### WHAT YOU HAVE TO DO
In the records below, repeat exactly the lines between the line holding "know to mention." and the line holding "The Bio or Home", inclusive, and drop the pictures.

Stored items
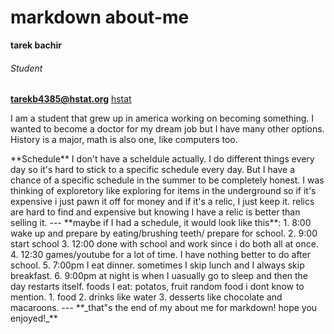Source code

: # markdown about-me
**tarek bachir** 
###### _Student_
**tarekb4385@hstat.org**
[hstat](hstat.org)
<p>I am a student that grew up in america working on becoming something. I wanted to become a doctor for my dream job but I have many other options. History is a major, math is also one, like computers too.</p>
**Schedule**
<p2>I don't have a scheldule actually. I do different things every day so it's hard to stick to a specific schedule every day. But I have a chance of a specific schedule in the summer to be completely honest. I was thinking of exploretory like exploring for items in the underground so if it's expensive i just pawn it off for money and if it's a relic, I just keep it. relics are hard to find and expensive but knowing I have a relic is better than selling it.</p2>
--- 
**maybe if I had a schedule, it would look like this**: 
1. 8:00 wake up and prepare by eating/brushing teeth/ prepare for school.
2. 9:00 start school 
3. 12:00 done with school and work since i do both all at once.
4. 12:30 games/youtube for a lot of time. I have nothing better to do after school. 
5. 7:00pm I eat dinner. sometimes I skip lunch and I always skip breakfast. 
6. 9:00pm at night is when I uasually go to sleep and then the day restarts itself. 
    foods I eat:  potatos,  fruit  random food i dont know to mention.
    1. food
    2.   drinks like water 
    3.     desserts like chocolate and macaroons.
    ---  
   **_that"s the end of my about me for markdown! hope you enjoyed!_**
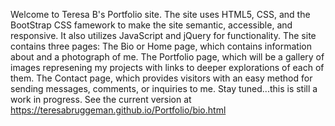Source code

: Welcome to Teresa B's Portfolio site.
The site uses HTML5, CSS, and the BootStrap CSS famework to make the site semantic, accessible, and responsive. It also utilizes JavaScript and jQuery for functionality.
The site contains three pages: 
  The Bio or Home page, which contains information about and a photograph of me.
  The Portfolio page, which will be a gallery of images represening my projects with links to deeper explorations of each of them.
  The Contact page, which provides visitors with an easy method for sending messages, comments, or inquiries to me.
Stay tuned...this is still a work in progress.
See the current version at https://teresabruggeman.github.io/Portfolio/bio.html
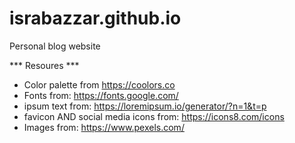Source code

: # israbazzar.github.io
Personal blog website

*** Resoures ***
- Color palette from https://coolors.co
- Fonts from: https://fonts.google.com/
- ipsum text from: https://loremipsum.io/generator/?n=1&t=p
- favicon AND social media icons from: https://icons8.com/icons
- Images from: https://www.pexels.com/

### ANSWER
    foods I eat:  potatos,  fruit  random food i dont know to mention.
    1. food
    2.   drinks like water 
    3.     desserts like chocolate and macaroons.
    ---  
   **_that"s the end of my about me for markdown! hope you enjoyed!_**
Source code

: Welcome to Teresa B's Portfolio site.
The site uses HTML5, CSS, and the BootStrap CSS famework to make the site semantic, accessible, and responsive. It also utilizes JavaScript and jQuery for functionality.
The site contains three pages: 
  The Bio or Home page, which contains information about and a photograph of me.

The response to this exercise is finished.